I just turned 23 about a month ago. This month has gone by so fast. I was just thinking about how monotonous my life is, I can tell what time it is by what is on one of the 5 tv stations I receive.
It's not that I haven't ever done anything in my life. I've actually done some pretty exciting things. I just feel I'm not reaching my potential in anything. I've always felt my weight was holding me back. My low self-esteem does too. I'm aware of my low-self esteem but I was in denial of it for a while. To me, it seems every time I'm doing something worthwhile or if things are going well, I need to mess it up.

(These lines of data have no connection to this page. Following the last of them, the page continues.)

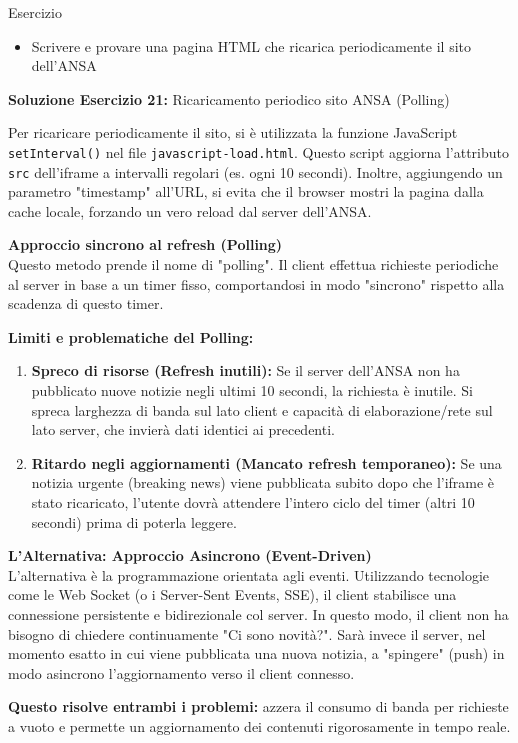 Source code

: \documentclass[11pt]{article}
\begin{document}
\begin{tcolorbox}[colback=blue!5!white,colframe=blue!75!black,title=\textbf{DOMANDA}, breakable]
Esercizio
\begin{itemize}
    \item Scrivere e provare una pagina HTML che ricarica periodicamente il sito dell'ANSA
\end{itemize}
\end{tcolorbox}

\begin{tcolorbox}[colback=green!5!white,colframe=green!75!black,title=\textbf{RISPOSTA}, breakable]
\textbf{Soluzione Esercizio 21:} Ricaricamento periodico sito ANSA (Polling)

Per ricaricare periodicamente il sito, si è utilizzata la funzione JavaScript \texttt{setInterval()} nel file \texttt{javascript-load.html}. Questo script aggiorna l'attributo \texttt{src} dell'iframe a intervalli regolari (es. ogni 10 secondi). Inoltre, aggiungendo un parametro "timestamp" all'URL, si evita che il browser mostri la pagina dalla cache locale, forzando un vero reload dal server dell'ANSA.

\textbf{Approccio sincrono al refresh (Polling)}\\
Questo metodo prende il nome di "polling". Il client effettua richieste periodiche al server in base a un timer fisso, comportandosi in modo "sincrono" rispetto alla scadenza di questo timer.

\textbf{Limiti e problematiche del Polling:}
\begin{enumerate}
    \item \textbf{Spreco di risorse (Refresh inutili):} Se il server dell'ANSA non ha pubblicato nuove notizie negli ultimi 10 secondi, la richiesta è inutile. Si spreca larghezza di banda sul lato client e capacità di elaborazione/rete sul lato server, che invierà dati identici ai precedenti.
    \item \textbf{Ritardo negli aggiornamenti (Mancato refresh temporaneo):} Se una notizia urgente (breaking news) viene pubblicata subito dopo che l'iframe è stato ricaricato, l'utente dovrà attendere l'intero ciclo del timer (altri 10 secondi) prima di poterla leggere.
\end{enumerate}

\textbf{L'Alternativa: Approccio Asincrono (Event-Driven)}\\
L'alternativa è la programmazione orientata agli eventi. Utilizzando tecnologie come le Web Socket (o i Server-Sent Events, SSE), il client stabilisce una connessione persistente e bidirezionale col server. 
In questo modo, il client non ha bisogno di chiedere continuamente "Ci sono novità?". Sarà invece il server, nel momento esatto in cui viene pubblicata una nuova notizia, a "spingere" (push) in modo asincrono l'aggiornamento verso il client connesso.

\textbf{Questo risolve entrambi i problemi:} azzera il consumo di banda per richieste a vuoto e permette un aggiornamento dei contenuti rigorosamente in tempo reale.
\end{tcolorbox}
\end{document}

The past few years I haven't done anything worthwhile. I work 6 days a week as a waitress and I always need to be concerned with the needs of everyone else and I never do anything for myself. I dropped out of college, even though I'm from out of state and it cost twice as much to go. I now owe around $50,000 in loans, with nothing to show for it. After that I stayed in Iowa and instead of getting residency and re-enrolling in school, I put it off and planned to move home to Illinois, then scrapped that plan too. Now I'm living hours away from my family, and while I have plenty of friends here, I don't feel like I have many who understand me. Today, one of my friends sent me a text asking if I wanted to go to lunch, but I was eating just then so I said no and then she got mad at me for not calling her back yesterday when she called me. Sometimes, I just don't feel like talking to people. I should have ignored her after that because sometimes she acts like a brat, and she knows it, but I tried to make excuses. I shouldn't need to justify myself. For my birthday, some friends bought me a cake and were planning a party, but I decided to avoid everyone and stayed in. I put too much, for too long into a guy who couldn't have cared less about me and although I should know better, I'm still upset about it.
When I get to my goal weight, I know I won't be happy just because of that. I know I need to work on a lot of things. I know I need to work very hard on my self-esteem, I'm just not always sure how to go about it. I think I'm stuck in a vicious cycle of vicious cycles.

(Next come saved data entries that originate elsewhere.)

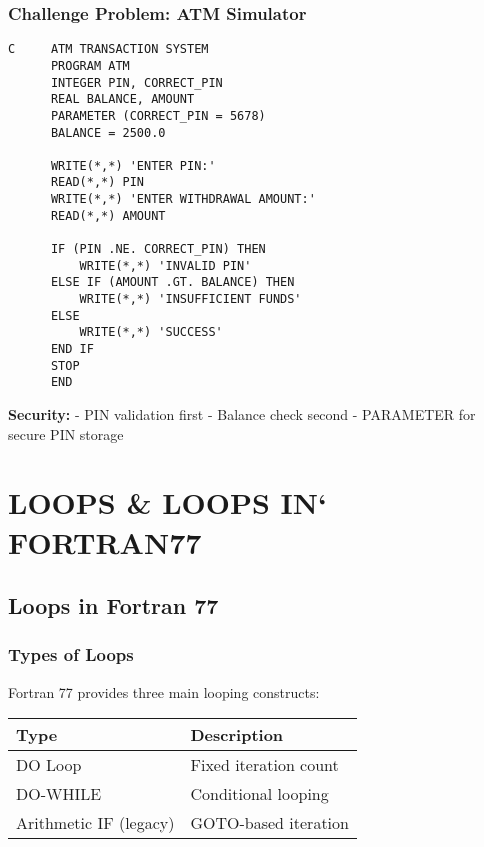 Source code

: \documentclass{book}
\begin{document}
\subsection*{Challenge Problem: ATM Simulator}
\begin{verbatim}
C     ATM TRANSACTION SYSTEM
      PROGRAM ATM
      INTEGER PIN, CORRECT_PIN
      REAL BALANCE, AMOUNT
      PARAMETER (CORRECT_PIN = 5678)
      BALANCE = 2500.0
      
      WRITE(*,*) 'ENTER PIN:'
      READ(*,*) PIN
      WRITE(*,*) 'ENTER WITHDRAWAL AMOUNT:'
      READ(*,*) AMOUNT
      
      IF (PIN .NE. CORRECT_PIN) THEN
          WRITE(*,*) 'INVALID PIN'
      ELSE IF (AMOUNT .GT. BALANCE) THEN
          WRITE(*,*) 'INSUFFICIENT FUNDS'
      ELSE
          WRITE(*,*) 'SUCCESS'
      END IF
      STOP
      END
\end{verbatim}
\textbf{Security:}
- PIN validation first
- Balance check second
- PARAMETER for secure PIN storage

\chapter{LOOPS \& LOOPS IN` FORTRAN77}

\section{Loops in Fortran 77}

\subsection*{Types of Loops}
Fortran 77 provides three main looping constructs:
\begin{center}
\begin{tabular}{|l|l|}
\hline
\textbf{Type} & \textbf{Description} \\ 
\hline
DO Loop & Fixed iteration count \\
DO-WHILE & Conditional looping \\
Arithmetic IF (legacy) & GOTO-based iteration \\
\hline
\end{tabular}
\end{center}
\end{document}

If it makes you feel better, I know how you feel... I was moved hours away from my family and friends too, for about three years. Granted I had friends, but no one I ever got too close with, and no one that I really clicked with. It's tough, I did recently move home, and things have gotten much better.. maybe you could look into that?I've spent time on a guy not worth my time, too... it sucks. It's hard not to love someone sometimes even if they do treat you like crap. But, there's always a chance for a new start, pick yourself up, think of how much better off you are without him, and do things for yourself. I think you;ll find that once you quit caring what your not so friendly friends and guys who aren't worth the time think, you'll attract people in your life who do.
Best of luck!
I know you can do it!
welcome to my life. i wasted alot of time in college. getting a useless degree instead of the one i wanted. after college, and 50K later, i moved around a bit. just treading water. even now, still just treading water. im just sick of not doing anything, but sometimes i feel like im too afraid to even try.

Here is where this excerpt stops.